Zerżnięte, tu Jun ma rację. Nie jest to mój autorski pomysł, a jedynie adaptacja czegoś Tsu, co jest stosowane... w realu, przeciw pigułkom gwałtu

Tylko że to akurat wymyślili panowie. Dziewczyny chciały chodzićna imprezy z rurkami.
A co do przedmiotu, to tutaj Tsukune wcale nie jest tak, że aby wykryć substancję, mój lakier musi również ją w sobie mieć. Przeciwnie, A z A raczej bez żadnego pośrednika nie reaguje ze sobą. Można by zrobić sztukę dla sztuki i otruciznować pazurek substancją, która schodzi z niego po kontakcie z wodą, ale tego nie planuję.

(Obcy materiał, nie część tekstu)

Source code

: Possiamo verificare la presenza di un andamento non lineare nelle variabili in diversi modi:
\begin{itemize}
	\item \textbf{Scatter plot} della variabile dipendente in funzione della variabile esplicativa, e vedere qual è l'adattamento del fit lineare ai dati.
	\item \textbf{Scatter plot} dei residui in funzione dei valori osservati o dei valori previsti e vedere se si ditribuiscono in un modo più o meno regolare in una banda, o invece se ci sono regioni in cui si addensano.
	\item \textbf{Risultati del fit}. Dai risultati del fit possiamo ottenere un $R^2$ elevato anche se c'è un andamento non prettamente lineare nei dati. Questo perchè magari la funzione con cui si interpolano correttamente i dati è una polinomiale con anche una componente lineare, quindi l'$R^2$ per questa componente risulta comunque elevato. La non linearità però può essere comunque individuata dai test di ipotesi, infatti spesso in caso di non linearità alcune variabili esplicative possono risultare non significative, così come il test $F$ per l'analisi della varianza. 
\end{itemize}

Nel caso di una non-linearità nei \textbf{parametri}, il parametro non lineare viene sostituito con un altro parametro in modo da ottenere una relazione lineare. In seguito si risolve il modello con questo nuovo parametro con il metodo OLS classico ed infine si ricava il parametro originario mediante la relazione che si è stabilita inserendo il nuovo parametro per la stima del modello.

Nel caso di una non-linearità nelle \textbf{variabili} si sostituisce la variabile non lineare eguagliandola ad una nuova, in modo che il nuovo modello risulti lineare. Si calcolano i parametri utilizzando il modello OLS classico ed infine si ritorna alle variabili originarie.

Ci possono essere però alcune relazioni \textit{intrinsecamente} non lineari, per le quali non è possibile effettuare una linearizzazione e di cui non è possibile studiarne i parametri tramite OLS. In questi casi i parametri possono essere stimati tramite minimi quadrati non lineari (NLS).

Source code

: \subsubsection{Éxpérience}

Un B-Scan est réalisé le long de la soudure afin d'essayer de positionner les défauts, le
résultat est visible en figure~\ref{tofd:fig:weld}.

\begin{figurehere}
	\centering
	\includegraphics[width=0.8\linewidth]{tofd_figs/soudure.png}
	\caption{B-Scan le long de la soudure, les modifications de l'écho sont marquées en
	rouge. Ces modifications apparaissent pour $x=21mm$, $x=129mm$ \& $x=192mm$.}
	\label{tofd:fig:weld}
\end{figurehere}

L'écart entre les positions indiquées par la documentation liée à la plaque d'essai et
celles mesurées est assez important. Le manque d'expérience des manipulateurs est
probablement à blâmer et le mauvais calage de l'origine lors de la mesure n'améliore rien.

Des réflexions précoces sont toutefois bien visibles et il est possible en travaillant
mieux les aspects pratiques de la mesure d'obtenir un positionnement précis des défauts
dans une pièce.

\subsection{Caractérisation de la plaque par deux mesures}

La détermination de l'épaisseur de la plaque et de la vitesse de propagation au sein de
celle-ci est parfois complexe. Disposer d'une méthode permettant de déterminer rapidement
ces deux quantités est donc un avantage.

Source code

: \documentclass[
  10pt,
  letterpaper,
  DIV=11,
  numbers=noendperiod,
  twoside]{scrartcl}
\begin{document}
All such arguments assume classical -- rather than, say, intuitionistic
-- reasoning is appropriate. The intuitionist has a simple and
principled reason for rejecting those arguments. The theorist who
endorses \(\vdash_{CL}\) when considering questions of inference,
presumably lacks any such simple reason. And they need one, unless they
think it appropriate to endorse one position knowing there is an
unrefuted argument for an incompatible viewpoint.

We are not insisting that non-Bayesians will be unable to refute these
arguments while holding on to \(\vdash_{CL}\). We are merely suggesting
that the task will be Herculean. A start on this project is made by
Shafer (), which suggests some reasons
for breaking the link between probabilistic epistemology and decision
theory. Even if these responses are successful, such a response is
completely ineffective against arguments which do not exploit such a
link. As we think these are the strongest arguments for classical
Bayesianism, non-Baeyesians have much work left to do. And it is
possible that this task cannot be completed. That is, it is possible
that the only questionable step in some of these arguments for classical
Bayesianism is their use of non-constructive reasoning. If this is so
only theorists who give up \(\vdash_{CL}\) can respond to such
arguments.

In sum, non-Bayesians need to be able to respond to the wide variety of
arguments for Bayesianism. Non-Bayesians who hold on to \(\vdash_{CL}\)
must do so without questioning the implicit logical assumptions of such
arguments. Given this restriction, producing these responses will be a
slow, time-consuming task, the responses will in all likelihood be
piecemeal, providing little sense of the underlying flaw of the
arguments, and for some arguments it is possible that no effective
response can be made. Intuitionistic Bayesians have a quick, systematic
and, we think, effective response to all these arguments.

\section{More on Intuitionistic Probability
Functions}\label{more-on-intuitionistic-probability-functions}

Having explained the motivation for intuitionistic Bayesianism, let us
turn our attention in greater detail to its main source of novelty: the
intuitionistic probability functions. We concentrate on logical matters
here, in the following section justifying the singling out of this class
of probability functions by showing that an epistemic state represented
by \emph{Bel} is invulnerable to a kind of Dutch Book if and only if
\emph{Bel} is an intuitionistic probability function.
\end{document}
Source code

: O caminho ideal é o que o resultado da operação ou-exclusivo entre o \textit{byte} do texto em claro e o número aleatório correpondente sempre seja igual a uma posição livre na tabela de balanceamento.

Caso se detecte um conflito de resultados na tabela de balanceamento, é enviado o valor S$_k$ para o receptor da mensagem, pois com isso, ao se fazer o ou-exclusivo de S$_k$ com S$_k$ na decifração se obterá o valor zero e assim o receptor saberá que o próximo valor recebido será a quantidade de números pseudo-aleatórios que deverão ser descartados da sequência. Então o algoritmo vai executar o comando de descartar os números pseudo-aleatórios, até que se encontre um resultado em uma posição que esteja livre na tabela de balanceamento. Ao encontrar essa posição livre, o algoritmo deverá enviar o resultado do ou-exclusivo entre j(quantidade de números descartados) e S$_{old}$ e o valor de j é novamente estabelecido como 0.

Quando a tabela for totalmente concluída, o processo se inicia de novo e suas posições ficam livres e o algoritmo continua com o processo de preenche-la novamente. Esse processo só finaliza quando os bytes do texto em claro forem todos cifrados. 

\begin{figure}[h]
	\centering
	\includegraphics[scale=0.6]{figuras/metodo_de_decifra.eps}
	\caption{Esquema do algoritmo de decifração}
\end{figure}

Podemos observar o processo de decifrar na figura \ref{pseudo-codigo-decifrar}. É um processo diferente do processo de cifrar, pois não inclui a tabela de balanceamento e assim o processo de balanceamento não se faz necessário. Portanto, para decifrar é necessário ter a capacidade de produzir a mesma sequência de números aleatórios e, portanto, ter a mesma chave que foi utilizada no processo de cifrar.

Co do substancji stałych, to jeśli to jest jakieś ciasto, to rzeczywiście powinno reagować, ale ciut wolniej. Wolno (czyt. 1000 lat) powinno reagować z tabletkami i innymi takimi tworami. One powinny być wykrywalne dopiero po rozdrobnieniu i np. zmieszaniu z wodą/śliną czy czymś.
Co do robienia z tego antidotum bez zdolności neutralizujących, to chyba jestem na tak. Przy czym zmienię trochę sposób działania na trucizny o poszczególnych poziomach. Przy założeniu, że lakierek jest zaawansowany:
Po kontakcie z trucizną prostą - zmienia kolor natychmiastowo
Umiarkowaną - 5 sekund
Zaawansowaną - 15
Wybitny - minuta
Mistrzowski - 3 minuty
Ta rozpiska jest dla płynów.
Dlaczego tak? Żadna laska na imprezie po zamoczeniu paznokcia nie pomyśli sobie: "Hmm... mam 60%, że po wypiciu tego nikt mnie nie zgwałci. Nie ma się czego bać!". Dlatego proponuję wygrywanie odroczone w czasie dla lepszych substancji. Ograniczeniem jest tutaj, że jak ktoś poda nam coś do picia, to musimy poświęcić dużo czasu by upewnić się co do bezpieczeństwa. Substancje gazowe wykryjemy dopiero wtedy, gdy będzie za późno, a stałe - dopiero po szczególnym przygotowaniu, a skoro tak, to pewnie będziemy mieli dużo czasu. Tak mi się wydaje najlepiej.
Teraz lakier jest trochę lepszy niż przed momentem, więc proponuję misję C (500 ryo) z dodatkową dopłatą, 300 albo drugie 500, albo dwie misje C powiązane tematycznie, po których otrzymanie tego byłoby fabularnie uzasadnione.